The Eagles pass routes were often criticized as predictable and uninspired in 2015, and the WR rotation was especially dubious. Huff struggled to get reps last year though he's an outstanding blocker when he's not targeted, and was the most productive outside receiver by far when he was. Cooper and Austin were terrible but never lost reps as a result, and the offense sputtered.
Finally, Bicknell got into a famous shouting match with DeSean Jackson on national TV during the Minnesota game in 2013. (Three teammates and a coaching intern had to restrain DJax.) A pass targeting him was intercepted, and Jackson complained that it was thrown too late, while Bicknell felt he could have done more to break up the interception or tackle CB Shaun Prater afterwards. The incident was generally considered "a tantrum" by Jackson and undoubtedly contributed to his release the following spring, but Bicknell was clearly angry as well.
And the Reasons
Given all of this, why is Bicknell in San Francisco? And why for heaven's sake were the Niners considering promoting him to offensive coordinator last year?

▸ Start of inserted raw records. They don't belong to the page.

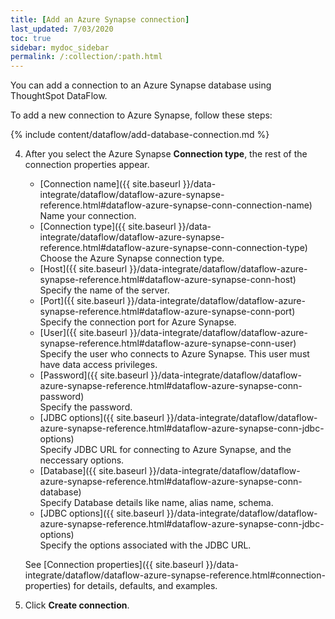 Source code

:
 ```yaml
---
title: [Add an Azure Synapse connection]
last_updated: 7/03/2020
toc: true
sidebar: mydoc_sidebar
permalink: /:collection/:path.html
---
```

You can add a connection to an Azure Synapse database using ThoughtSpot DataFlow.

To add a new connection to Azure Synapse, follow these steps:

{% include content/dataflow/add-database-connection.md %}

4. After you select the Azure Synapse **Connection type**, the rest of the connection properties appear.

   * [Connection name]({{ site.baseurl }}/data-integrate/dataflow/dataflow-azure-synapse-reference.html#dataflow-azure-synapse-conn-connection-name)<br/>Name your connection.
   * [Connection type]({{ site.baseurl }}/data-integrate/dataflow/dataflow-azure-synapse-reference.html#dataflow-azure-synapse-conn-connection-type)<br/>Choose the Azure Synapse connection type.
   * [Host]({{ site.baseurl }}/data-integrate/dataflow/dataflow-azure-synapse-reference.html#dataflow-azure-synapse-conn-host)<br/>Specify the name of the server.
   * [Port]({{ site.baseurl }}/data-integrate/dataflow/dataflow-azure-synapse-reference.html#dataflow-azure-synapse-conn-port)<br/>Specify the connection port for Azure Synapse.
   * [User]({{ site.baseurl }}/data-integrate/dataflow/dataflow-azure-synapse-reference.html#dataflow-azure-synapse-conn-user)<br/>Specify the user who connects to Azure Synapse. This user must have data access privileges.
   * [Password]({{ site.baseurl }}/data-integrate/dataflow/dataflow-azure-synapse-reference.html#dataflow-azure-synapse-conn-password)<br/>Specify the password.
   * [JDBC options]({{ site.baseurl }}/data-integrate/dataflow/dataflow-azure-synapse-reference.html#dataflow-azure-synapse-conn-jdbc-options)<br/>Specify JDBC URL for connecting to Azure Synapse, and the neccessary options.
   * [Database]({{ site.baseurl }}/data-integrate/dataflow/dataflow-azure-synapse-reference.html#dataflow-azure-synapse-conn-database)<br/>Specify Database details like name, alias name, schema.
   * [JDBC options]({{ site.baseurl }}/data-integrate/dataflow/dataflow-azure-synapse-reference.html#dataflow-azure-synapse-conn-jdbc-options)<br/>Specify the options associated with the JDBC URL.

   See [Connection properties]({{ site.baseurl }}/data-integrate/dataflow/dataflow-azure-synapse-reference.html#connection-properties) for details, defaults, and examples.

5.  Click **Create connection**.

That latter interview was related to the Niners' disarray following Harbaugh's firing, as well as the team's reputation for low assistant coach wages. Philadelphia was reportedly unwilling to allow Bicknell to interview as a WR coach but a promotion to OC would have removed the need to get their permission. Tomsula knew Bicknell from NFL Europe, where they coached against each other as defensive and offensive coordinators, respectively, in the 1990s. In the end, Bicknell reportedly turned down the offer to stay in Philly -- only to end up out west a year later anyway.
Chip Kelly's connection to Bicknell is another matter entirely. Both are part of the tight-knit New England coaching community, where Bob's father Jack Bicknell was royalty as the decade-long coach of vaunted Boston College (BC), and then a head coach in NFL Europe for 13 years. Philly insider Joe Santiliquito wrote in 2014 that
Kelly has a deep almost brotherly relationship with Bicknell, whose father, Jack, was the long-time legendary Boston College coach. Kelly is an extended branch of the Jack Bicknell New England coaching tree.
There's a feeling that Jack Bicknell helped Chip Kelly get his coaching career started, and that Chip in return has a strong bond of loyalty with his son. This despite the fact that Bob Bicknell was only a wide receivers coach for one year (with the Buffalo Bills) before Kelly hired him in Philadelphia. Before that, he coached tight ends -- the position he played himself in college at BC -- and was mostly an offensive line coach, or (in NFL Europe) an offensive coordinator.
Two football professionals contacted for the article -- who asked that their names be withheld-- had mixed feelings about Bicknell. One said he had a reputation as "a great teacher of offensive football." The other source, who is more directly familiar with Bicknell's work, was a bit less positive.
"He's terrible. The [Eagles] WRs last year were awful. [There is] no way anyone should get hired/retained after a season like that."
Strong words. But football is an intense collaboration between a small number of very strong personalities, and different groupings can yield very different results. The Niners had better hope so, anyway.